While many hardcore lifters are dedicated to one fitness method, many seasoned trainers and competitors adhere to “periodization,” meaning they switch up their training variables to arouse new muscular growth. While this term is usually used in reference to overall goals — for example, training for six weeks with the purpose of increasing endurance, followed by six weeks of power training — weaving techniques in and out of your program will work equally well for keeping your muscles in peak form.
What you’re holding is a starting point: a workout that is simple in design, but unique in that it targets your back and biceps — the pull muscles of your upper body. (Your abdominals are also another “pull” group of muscles, so an option is to round out this routine with some crunches and planks.)

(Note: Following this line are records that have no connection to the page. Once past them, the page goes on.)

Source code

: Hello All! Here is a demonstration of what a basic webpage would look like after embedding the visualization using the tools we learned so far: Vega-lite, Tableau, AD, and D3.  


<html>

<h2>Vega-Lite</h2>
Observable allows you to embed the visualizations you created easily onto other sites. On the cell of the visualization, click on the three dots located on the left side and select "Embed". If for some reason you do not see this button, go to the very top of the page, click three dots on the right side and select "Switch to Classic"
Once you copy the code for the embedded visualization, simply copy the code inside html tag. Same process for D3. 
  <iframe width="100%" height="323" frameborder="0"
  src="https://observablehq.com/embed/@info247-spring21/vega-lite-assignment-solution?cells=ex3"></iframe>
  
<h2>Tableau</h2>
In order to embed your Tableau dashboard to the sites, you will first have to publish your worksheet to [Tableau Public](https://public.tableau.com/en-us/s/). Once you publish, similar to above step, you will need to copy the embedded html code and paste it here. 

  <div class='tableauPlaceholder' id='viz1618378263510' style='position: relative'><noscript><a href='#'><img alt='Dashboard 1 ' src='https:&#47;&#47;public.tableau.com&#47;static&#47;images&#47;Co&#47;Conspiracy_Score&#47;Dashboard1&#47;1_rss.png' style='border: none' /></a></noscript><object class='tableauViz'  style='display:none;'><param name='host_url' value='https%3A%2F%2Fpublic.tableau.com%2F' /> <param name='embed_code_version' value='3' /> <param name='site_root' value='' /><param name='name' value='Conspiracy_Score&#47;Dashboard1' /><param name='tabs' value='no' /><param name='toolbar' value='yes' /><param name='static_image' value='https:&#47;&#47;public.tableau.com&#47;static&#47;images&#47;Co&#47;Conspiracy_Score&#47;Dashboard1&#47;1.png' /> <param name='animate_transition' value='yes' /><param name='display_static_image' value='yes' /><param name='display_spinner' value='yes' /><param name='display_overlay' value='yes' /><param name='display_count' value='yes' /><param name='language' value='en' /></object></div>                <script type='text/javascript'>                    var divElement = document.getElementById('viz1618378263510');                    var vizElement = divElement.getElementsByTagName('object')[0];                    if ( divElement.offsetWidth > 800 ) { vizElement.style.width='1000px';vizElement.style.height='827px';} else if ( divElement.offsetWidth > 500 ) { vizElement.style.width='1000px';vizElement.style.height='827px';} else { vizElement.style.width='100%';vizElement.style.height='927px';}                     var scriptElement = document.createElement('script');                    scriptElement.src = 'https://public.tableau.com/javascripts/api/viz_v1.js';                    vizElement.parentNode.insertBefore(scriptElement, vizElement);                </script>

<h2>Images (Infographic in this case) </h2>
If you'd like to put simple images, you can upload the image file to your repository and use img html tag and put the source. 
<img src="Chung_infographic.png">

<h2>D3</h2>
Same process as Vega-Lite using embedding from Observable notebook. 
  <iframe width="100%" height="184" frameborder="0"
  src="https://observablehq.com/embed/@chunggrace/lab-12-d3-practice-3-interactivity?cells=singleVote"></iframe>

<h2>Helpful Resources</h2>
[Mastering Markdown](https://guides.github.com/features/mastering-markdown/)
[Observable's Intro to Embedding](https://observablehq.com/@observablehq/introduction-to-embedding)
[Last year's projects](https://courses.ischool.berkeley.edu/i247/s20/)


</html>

For the next month, do this pull workout twice per week on non-consecutive days, and pair it up with two push workouts (for your chest, triceps and delts) as well as lower-body work throughout the week. Try this routine on Mondays and Thursdays, an upper-body push workout on Tuesdays and Fridays, and a lower-body routine on Wednesdays and Saturdays for a well-rounded fitness agenda. After four weeks, revert back to straight sets or total-body routines for another period of time, and continue alternating.
Although we show you these moves with barbells, each one can easily be replicated with a set of dumbbells — just make sure you have two light and two heavier weights available.
What You Need To Do
For your first upper-body pull routine of the week, aim for three to four sets of 10 to 12 reps per exercise, resting 30 to 45 seconds between sets. During your second weekly pull workout, increase the weight so that you can only get out eight reps of each exercise, reduce your amount of sets to two or three, and increase your rest to 60 to 120 seconds. Remember to work both sides evenly!
Barbell Hang Clean
Target Muscles: trapezius, anterior deltoids, gluteus maximus
Hold a barbell with an overhand grip and lower into a half-squat position. Explode up onto the balls of your feet as you row the bar up towards your neck, then quickly flip your wrists to point your elbows ahead of you, bringing the bar into a “racked” position as you sink back into a squat. Straighten your legs to stand, then reverse to return to the start.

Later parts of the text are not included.